*Your instructions*:
Your response should be every line from the entries that includes the string "both".

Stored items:
- - -

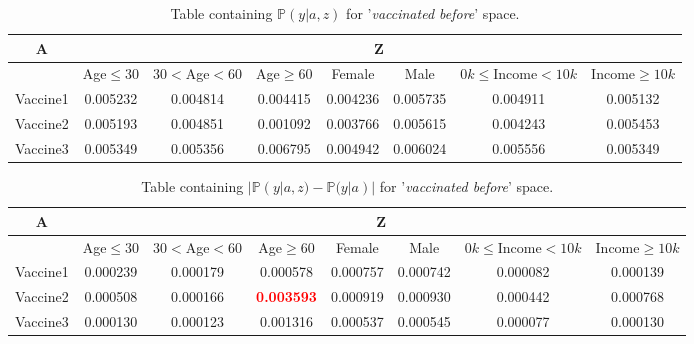 \documentclass{article}
\begin{document}
\begin{center}
    \begin{table}[H]
    \begin{adjustbox}{max width=\textwidth}
        \begin{tabular}{ |c| c c c c c c c|}
            \hline
            A  & \multicolumn{7}{c|}{Z} \\
            \hline
            & Age$\leq30$ &    $30<$Age$<60$ &     Age$\geq60$ &    Female &      Male &   $0k\leq$Income$<10k$ &    Income$\geq10k$  \\
            \hline
            Vaccine1 &  0.005232 &  0.004814 &  0.004415 &  0.004236 &  0.005735 &  0.004911 &  0.005132 \\
            Vaccine2 &  0.005193 &  0.004851 &  0.001092 &  0.003766 &  0.005615 &  0.004243 &  0.005453 \\
            Vaccine3 &  0.005349 &  0.005356 &  0.006795 &  0.004942 &  0.006024 &  0.005556 &  0.005349 \\
            \hline
        \end{tabular}
        \end{adjustbox}
    \caption{Table containing $\mathbb{P}(y | a, z)$ for '\textit{vaccinated before}' space.}
    \label{tab:pyaz vaccinated before}
    \end{table}
\end{center}

\begin{center}
\begin{table}[H]
\begin{adjustbox}{max width=\textwidth}
    \begin{tabular}{ |c| c c c c c c c|}
        \hline
          A  & \multicolumn{7}{c|}{Z} \\
          \hline
          & Age$\leq30$ &    $30<$Age$<60$ &     Age$\geq60$ &    Female &      Male &   $0k\leq$Income$<10k$ &    Income$\geq10k$  \\
        \hline
        Vaccine1 &  0.000239 &  0.000179 &  0.000578 &  0.000757 &  0.000742 &  0.000082 &  0.000139 \\
        Vaccine2 &  0.000508 &  0.000166 &  \textbf{\textcolor{red}{0.003593}} &  0.000919 &  0.000930 &  0.000442 &  0.000768 \\
        Vaccine3 &  0.000130 &  0.000123 &  0.001316 &  0.000537 &  0.000545 &  0.000077 &  0.000130
         \\ \hline
    \end{tabular}
    \end{adjustbox}
    \caption{Table containing $| \mathbb{P}(y | a, z) - \mathbb{P}(y | a) |$ for '\textit{vaccinated before}' space.}
    \label{tab:diff2}
\end{table}
\end{center}
\end{document}
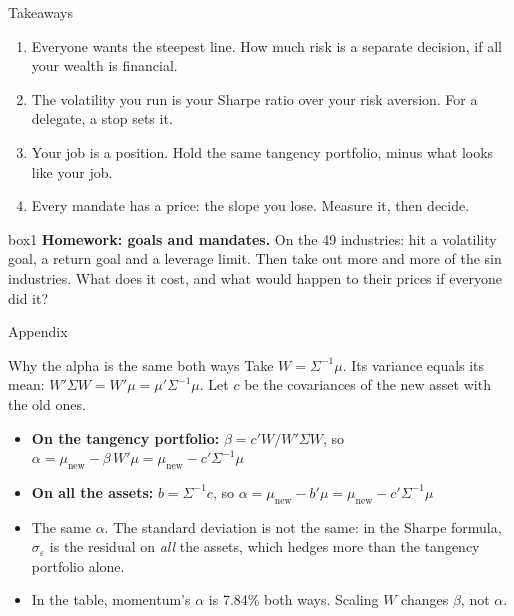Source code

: \documentclass[aspectratio=169,10pt]{beamer}
\begin{document}
\begin{frame}{Takeaways}
\begin{enumerate}
\item Everyone wants the steepest line. How much risk is a separate decision, if all your wealth is financial.
\vskip 6pt
\item The volatility you run is your Sharpe ratio over your risk aversion. For a delegate, a stop sets it.
\vskip 6pt
\item Your job is a position. Hold the same tangency portfolio, minus what looks like your job.
\vskip 6pt
\item Every mandate has a price: the slope you lose. Measure it, then decide.
\end{enumerate}
\vskip 14pt
\begin{beamercolorbox}[rounded=true,sep=7pt]{box1}
\textbf{Homework: goals and mandates.} On the 49 industries: hit a volatility goal, a return goal and a leverage limit. Then take out more and more of the sin industries. What does it cost, and what would happen to their prices if everyone did it?
\end{beamercolorbox}
\end{frame}

\appendix
\begin{frame}
\begin{center}
{\Large Appendix}
\end{center}
\end{frame}

\begin{frame}[label=appendix_span]{Why the alpha is the same both ways}
Take $W = \Sigma^{-1}\mu$. Its variance equals its mean: $W'\Sigma W = W'\mu = \mu'\Sigma^{-1}\mu$. Let $c$ be the covariances of the new asset with the old ones.
\vskip 8pt
\begin{itemize}
\item \textbf{On the tangency portfolio:} $\beta = c'W / W'\Sigma W$, so $\alpha = \mu_{\text{new}} - \beta\, W'\mu = \mu_{\text{new}} - c'\Sigma^{-1}\mu$
\vskip 6pt
\item \textbf{On all the assets:} $b = \Sigma^{-1}c$, so $\alpha = \mu_{\text{new}} - b'\mu = \mu_{\text{new}} - c'\Sigma^{-1}\mu$
\vskip 6pt
\item The same $\alpha$. The standard deviation is not the same: in the Sharpe formula, $\sigma_{\varepsilon}$ is the residual on \emph{all} the assets, which hedges more than the tangency portfolio alone.
\vskip 6pt
\item In the table, momentum's $\alpha$ is 7.84\% both ways. Scaling $W$ changes $\beta$, not $\alpha$.
\end{itemize}
\vskip 4pt
\hfill \hyperlink{span}{}
\end{frame}
\end{document}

- - -

*Answer for this exercise*:
\begin{frame}[label=appendix_span]{Why the alpha is the same both ways}
\item In the table, momentum's $\alpha$ is 7.84\% both ways. Scaling $W$ changes $\beta$, not $\alpha$.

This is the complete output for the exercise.